Kosinski denies having collaborated on research, but admits Faception gave him access to its facial-recognition software. He experimented with Facebook photos in the myPersonality dataset, he says, to determine how effective the Faception software was at detecting personality traits. He then suggested Gilboa talk to Stillwell about purchasing the myPersonality data. (Stillwell, Kosinski says, declined.)
He bristles at my suggestion that these conversations seem ethically dubious. “I will do a lot of this,” he says. “A lot of startup people come here and they don’t offer you any money, but they say, ‘Look, we have this project, can you advise us?’” Turning down such a request would have made him “an arrogant prick”.
He gives a similar explanation for his trip to Moscow, which he says was arranged by Sberbank Corporate University as an “educational day” for Russian government officials.
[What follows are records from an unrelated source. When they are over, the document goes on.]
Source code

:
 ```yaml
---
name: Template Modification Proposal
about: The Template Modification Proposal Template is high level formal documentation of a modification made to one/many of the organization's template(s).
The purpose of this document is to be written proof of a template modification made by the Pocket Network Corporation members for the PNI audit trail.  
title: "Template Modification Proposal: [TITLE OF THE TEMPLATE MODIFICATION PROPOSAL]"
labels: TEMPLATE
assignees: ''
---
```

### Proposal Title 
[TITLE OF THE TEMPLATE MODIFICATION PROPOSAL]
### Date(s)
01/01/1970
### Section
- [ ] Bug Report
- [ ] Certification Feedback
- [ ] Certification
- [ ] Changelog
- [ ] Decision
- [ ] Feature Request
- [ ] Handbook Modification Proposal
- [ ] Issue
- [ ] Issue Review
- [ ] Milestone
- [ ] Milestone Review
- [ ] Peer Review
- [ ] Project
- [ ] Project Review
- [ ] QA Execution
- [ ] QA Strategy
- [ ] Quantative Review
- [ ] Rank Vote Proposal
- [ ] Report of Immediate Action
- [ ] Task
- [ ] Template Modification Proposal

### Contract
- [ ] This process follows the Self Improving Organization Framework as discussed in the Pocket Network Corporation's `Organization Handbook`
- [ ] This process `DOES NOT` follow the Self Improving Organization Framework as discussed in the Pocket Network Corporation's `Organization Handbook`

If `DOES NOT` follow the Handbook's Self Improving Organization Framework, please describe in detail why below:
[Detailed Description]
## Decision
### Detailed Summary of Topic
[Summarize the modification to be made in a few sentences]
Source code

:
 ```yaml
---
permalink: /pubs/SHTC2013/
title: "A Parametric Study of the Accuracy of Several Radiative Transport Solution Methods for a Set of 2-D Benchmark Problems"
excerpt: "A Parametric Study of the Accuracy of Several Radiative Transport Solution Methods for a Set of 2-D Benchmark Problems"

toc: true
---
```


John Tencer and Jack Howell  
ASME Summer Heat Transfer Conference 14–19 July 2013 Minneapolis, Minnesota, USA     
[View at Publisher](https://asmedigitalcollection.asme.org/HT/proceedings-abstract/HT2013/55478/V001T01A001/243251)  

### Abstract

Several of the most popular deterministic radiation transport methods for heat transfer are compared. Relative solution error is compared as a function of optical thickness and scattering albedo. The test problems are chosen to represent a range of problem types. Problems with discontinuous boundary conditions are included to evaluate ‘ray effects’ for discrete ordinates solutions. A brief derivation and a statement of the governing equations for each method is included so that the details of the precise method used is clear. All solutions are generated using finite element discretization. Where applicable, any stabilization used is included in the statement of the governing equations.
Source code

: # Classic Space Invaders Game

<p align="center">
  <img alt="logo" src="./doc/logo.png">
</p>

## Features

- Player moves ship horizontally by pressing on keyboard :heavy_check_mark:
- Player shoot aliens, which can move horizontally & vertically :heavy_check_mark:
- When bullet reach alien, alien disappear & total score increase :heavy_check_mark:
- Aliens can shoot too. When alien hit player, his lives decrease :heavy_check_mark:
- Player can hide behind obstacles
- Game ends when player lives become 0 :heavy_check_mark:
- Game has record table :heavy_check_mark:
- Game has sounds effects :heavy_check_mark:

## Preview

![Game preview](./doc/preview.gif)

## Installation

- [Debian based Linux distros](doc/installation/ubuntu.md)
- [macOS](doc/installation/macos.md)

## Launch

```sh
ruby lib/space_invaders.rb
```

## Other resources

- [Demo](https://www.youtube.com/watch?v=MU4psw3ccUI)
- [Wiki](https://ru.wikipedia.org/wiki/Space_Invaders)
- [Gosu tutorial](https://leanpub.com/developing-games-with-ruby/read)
The university is a subsidiary of Sberbank, a state-owned bank sanctioned by the EU; its chief executive, Russia’s former minister for economic development, is close to Putin. What was the purpose of the trip? “I didn’t really understand the context,” says Kosinski. “They put me on a helicopter, flew me to a place, I came on the stage. On the helicopter I was given a briefing about who was going to be in the room. Then I gave a talk, and we talked about how AI is changing society. And then they sent me off.”
The last time I see Kosinski, we meet in London. He becomes prickly when I press him on Russia, pointing to its dire record on gay rights. Did he talk about using facial-recognition technology to detect sexuality? Yes, he says – but this talk was no different from other presentations in which he discussed the same research. (A couple of days later, Kosinski tells me he has checked his slides; in fact, he says, he didn’t tell the Russians about his “AI gaydar”.)
Who else was in the audience, aside from Medvedev and Lavrov? Kosinski doesn’t know. Is it possible he was talking to a room full of Russian intelligence operatives? “That’s correct,” he says. “But I think that people who work for the surveillance state, more than anyone, deserve to know that what they are doing is creating real risk.” He tells me he is no fan of Russia, and stresses there was no discussion of spying or influencing elections. “As an academic, you have a duty to try to counter bad ideas and spread good ideas,” he says, adding that he would talk to “the most despicable dictator out there”.
I ask Kosinski if anyone has tried to recruit him as an intelligence asset. He hedges. “Do you think that if an intelligence agency approaches you they say: ‘Hi, I’m the CIA’?” he replies. “No, they say, ‘Hi, I’m a startup, and I’m interested in your work – would you be an adviser?’ That definitely happened in the UK. When I was at Cambridge, I had a minder.” He tells me about a British defence expert he suspected worked for the intelligence services who took a keen interest in his research, inviting him to seminars attended by officials in military uniforms.
In one of our final conversations, Kosinski tells me he shouldn’t have talked about his visit to Moscow, because his hosts asked him not to. It would not be “elegant” to mention it in the Guardian, he says, and besides, “it is an irrelevant fact”. I point out that he already left a fairly big clue on Facebook, where he posted an image of himself onboard a helicopter with the caption: “Taking off to give a talk for Prime Minister Medvedev.” He later changed his privacy settings: the photo was no longer public, but for “friends only”.